Applications provide pre-defined integrations, using incoming webhooks with well-known tools, such as GitHub, Bitbucket as well as other such as JIRA server or JIRA cloud).
In case there is no integration available in the Slack marketplace for the integration you wish to add, you may use instead the “custom integrations” (incoming webhooks) to be used with external clients.
It is also possible to define your own application, tied to a specific team. New features and functionality can be added to add incoming wwebhooks, event subscription, add bot capabilities and so own. Multiple incoming webhooks can be defined.

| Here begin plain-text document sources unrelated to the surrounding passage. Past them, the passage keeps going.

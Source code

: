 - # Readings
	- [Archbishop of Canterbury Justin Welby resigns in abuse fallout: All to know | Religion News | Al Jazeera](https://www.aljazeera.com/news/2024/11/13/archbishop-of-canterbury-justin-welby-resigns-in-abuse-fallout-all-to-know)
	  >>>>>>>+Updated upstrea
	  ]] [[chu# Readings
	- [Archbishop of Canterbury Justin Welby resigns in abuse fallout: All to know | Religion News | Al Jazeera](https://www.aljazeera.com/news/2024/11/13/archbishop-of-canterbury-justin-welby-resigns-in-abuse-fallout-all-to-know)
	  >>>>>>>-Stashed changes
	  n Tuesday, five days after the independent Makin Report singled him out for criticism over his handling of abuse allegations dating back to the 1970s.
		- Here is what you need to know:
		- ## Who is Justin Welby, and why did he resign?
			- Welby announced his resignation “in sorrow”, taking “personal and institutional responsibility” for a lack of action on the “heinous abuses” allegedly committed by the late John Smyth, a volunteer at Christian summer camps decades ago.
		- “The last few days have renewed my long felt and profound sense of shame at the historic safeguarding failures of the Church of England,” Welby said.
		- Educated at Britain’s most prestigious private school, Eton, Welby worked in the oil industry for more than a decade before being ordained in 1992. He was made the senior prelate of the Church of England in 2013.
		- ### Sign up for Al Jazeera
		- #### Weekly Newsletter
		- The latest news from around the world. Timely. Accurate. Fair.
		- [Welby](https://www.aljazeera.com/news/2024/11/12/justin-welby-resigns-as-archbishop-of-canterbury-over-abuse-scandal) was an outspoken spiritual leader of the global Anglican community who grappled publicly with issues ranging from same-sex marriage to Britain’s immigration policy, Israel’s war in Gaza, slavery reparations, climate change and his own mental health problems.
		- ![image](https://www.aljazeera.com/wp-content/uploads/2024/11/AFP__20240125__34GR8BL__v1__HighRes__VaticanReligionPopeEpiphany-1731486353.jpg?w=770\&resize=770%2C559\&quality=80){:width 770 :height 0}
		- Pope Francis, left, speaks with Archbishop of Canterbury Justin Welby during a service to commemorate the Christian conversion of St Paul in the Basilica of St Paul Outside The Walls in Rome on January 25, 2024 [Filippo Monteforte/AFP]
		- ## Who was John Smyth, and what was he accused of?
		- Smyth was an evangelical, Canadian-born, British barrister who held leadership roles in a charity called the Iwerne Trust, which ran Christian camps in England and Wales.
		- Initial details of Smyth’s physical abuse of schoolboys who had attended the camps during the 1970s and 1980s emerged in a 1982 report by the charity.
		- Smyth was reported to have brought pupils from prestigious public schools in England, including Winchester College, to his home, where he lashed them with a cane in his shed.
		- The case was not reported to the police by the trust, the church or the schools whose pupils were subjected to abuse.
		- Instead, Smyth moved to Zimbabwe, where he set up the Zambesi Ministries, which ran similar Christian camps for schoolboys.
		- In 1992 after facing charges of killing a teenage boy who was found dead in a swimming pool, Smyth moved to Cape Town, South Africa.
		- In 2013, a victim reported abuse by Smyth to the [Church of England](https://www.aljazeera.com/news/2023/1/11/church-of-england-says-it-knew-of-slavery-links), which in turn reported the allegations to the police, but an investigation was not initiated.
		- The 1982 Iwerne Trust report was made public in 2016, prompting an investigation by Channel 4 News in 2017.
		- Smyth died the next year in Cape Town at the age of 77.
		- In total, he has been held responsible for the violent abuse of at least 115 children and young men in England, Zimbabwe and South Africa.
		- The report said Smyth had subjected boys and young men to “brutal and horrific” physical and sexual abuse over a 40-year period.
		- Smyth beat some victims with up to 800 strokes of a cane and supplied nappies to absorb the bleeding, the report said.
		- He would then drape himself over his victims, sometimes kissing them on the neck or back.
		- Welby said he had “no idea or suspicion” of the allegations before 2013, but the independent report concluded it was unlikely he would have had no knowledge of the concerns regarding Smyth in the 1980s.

Incoming webhooks at both custom integrations can be implicitly called, by the tools where you add the webhook URL for integration; or explicitly, by pushing data through a REST call with a JSON payload (see messages and message attachments to understand the format and options in use). There are multiple Gists as well to provide more up-to-date examples using Bash, Python, etc.
Incoming webhooks
Similarly to other hooks (e.g. Git), the Slack webhooks act as endpoints that receive external notifications and push these to a specific Slack channel.
Some tools, like Bitbucket, ship with support for Slack. This means that the post of the REST payload defined in the "Bamboo" section is done internally by Bitbucket, and the administrator will just provide the URL of the webhook and configure which events trigger the hooks (code push, pull request, etc).
First, define an incoming webhook integration, link it to a team and channel. A name, icon and description can be specified for better recognising its purpose and to clearly identify the event to that of a specific software component, for instance.